The Lagrangian and the equation of motion for a planar pendulum with a moving pivot point can be derived using the Lagrange formulation.

- Length of the pendulum: ##l##
- Mass of the pendulum bob: ##m ##
- Angle of the pendulum from the vertical: ## \theta ##
- The pivot point moves along a vertical circular path with a radius ## a ## and a constant angular frequency ## \omega ##.
- Therefore, the coordinates of the moving pivot point can be described as:
$$
(x_0, y_0) = (a \sin(\omega t), -a \cos(\omega t))
$$

The total kinetic energy ##T## of the system is the sum of the kinetic energy of the pendulum bob and the motion of the moving pivot. The position of the bob in terms of the angle ## \theta ## and the moving pivot is given by:
$$
x = x_0 + l \sin(\theta) = a \sin(\omega t) + l \sin(\theta)
$$
$$
y = y_0 - l \cos(\theta) = -a \cos(\omega t) - l \cos(\theta)
$$

The velocity of the pendulum bob is the time derivative of these coordinates:
$$
\dot{x} = \frac{d}{dt}(a \sin(\omega t) + l \sin(\theta)) = a \omega \cos(\omega t) + l \dot{\theta} \cos(\theta)
$$
$$
\dot{y} = \frac{d}{dt}(-a \cos(\omega t) - l \cos(\theta)) = a \omega \sin(\omega t) + l \dot{\theta} \sin(\theta)
$$

The kinetic energy of the pendulum bob is:
$$
T = \frac{1}{2} m (\dot{x}^2 + \dot{y}^2)
$$

The potential energy ##U## of the system is due to gravity acting on the pendulum bob.

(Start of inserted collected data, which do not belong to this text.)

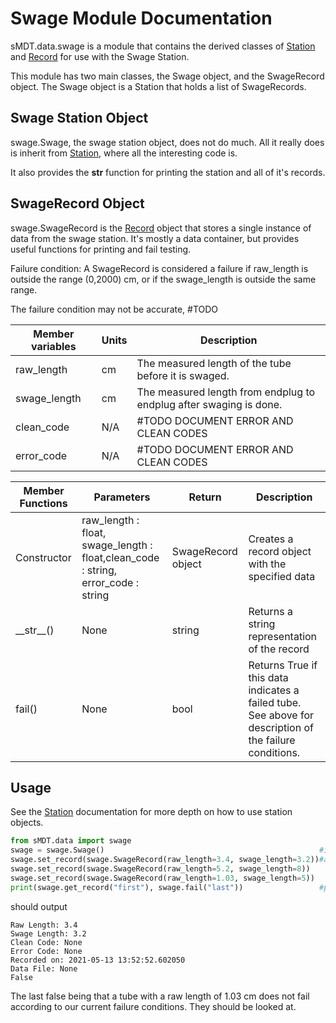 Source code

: Swage Module Documentation
==========================

sMDT.data.swage is a module that contains the derived classes of [Station](station.md) and [Record](record.md) for use with the Swage Station. 

This module has two main classes, the Swage object, and the SwageRecord object. The Swage object is a Station that holds a list of SwageRecords.

Swage Station Object
--------------------
swage.Swage, the swage station object, does not do much. All it really does is inherit from [Station](station.md), where all the interesting code is. 

It also provides the __str__ function for printing the station and all of it's records.

SwageRecord Object
------------------
swage.SwageRecord is the [Record](record.md) object that stores a single instance of data from the swage station. 
It's mostly a data container, but provides useful functions for printing and fail testing. 

Failure condition: A SwageRecord is considered a failure if raw_length is outside the range (0,2000) cm, or if the swage_length is outside the same range.

The failure condition may not be accurate, #TODO

Member variables|Units|Description
---|---|---
raw_length | cm | The measured length of the tube before it is swaged. 
swage_length | cm| The measured length from endplug to endplug after swaging is done.
clean_code | N/A| #TODO DOCUMENT ERROR AND CLEAN CODES 
error_code | N/A| #TODO DOCUMENT ERROR AND CLEAN CODES 

Member Functions|Parameters|Return|Description
---|---|---|---
Constructor|raw_length : float, swage_length : float,clean_code : string, error_code : string | SwageRecord object | Creates a record object with the specified data
\_\_str\_\_()|None|string|Returns a string representation of the record
fail()|None|bool|Returns True if this data indicates a failed tube. See above for description of the failure conditions.

Usage
-----
See the [Station](station.md) documentation for more depth on how to use station objects. 
```python
from sMDT.data import swage
swage = swage.Swage()                                                #instantiate swage station object
swage.set_record(swage.SwageRecord(raw_length=3.4, swage_length=3.2))#add 3 SwageRecords to the swage station
swage.set_record(swage.SwageRecord(raw_length=5.2, swage_length=8))
swage.set_record(swage.SwageRecord(raw_length=1.03, swage_length=5))
print(swage.get_record("first"), swage.fail("last"))                 #print the first SwageRecord, and wether the tube fails based on the last record.
```
should output
```
Raw Length: 3.4
Swage Length: 3.2
Clean Code: None
Error Code: None
Recorded on: 2021-05-13 13:52:52.602050
Data File: None
False
```
The last false being that a tube with a raw length of 1.03 cm does not fail according to our current failure conditions. They should be looked at.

The height ##y## of the bob (with the pivot at ## y_0 = -a \cos(\omega t) ##) is:
$$
y = -a \cos(\omega t) - l \cos(\theta)
$$
The gravitational potential energy is:
$$
U = m g y = -m g \left(a \cos(\omega t) + l \cos(\theta)\right)
$$

The Lagrangian ## L## is the difference between the kinetic and potential energies:
$$
L = T - U
$$

No problem, but to derive the equation of motion, I have to apply the Euler-Lagrange equation:
$$
\frac{d}{dt} \left( \frac{\partial L}{\partial \dot{\theta}} \right) - \frac{\partial L}{\partial \theta} = ???
$$

I don't know what I should put in place of the ??? I assume it is not zero as there is a driving force. How can I calculate that driving force?
 
Last edited:
Physics news on Phys.org
The Euler-Lagrange equation of constrainsts would work. The constraints would be circular motion of pivot with constant omega. But the constraint seems incorporated in your Lagrangian. How about trying RHS=0 and investigate the result whether it is reasonable or not ?
 
Last edited:
wnvl2 said:
I want to calculate the equation of motion of a planar pendulum of length l with a mass m at its end and a pivot point that moves uniformly along a vertical circular path (radius a) with a constant frequency ω.

The Lagrangian and the equation of motion for a planar pendulum with a moving pivot point can be derived using the Lagrange formulation.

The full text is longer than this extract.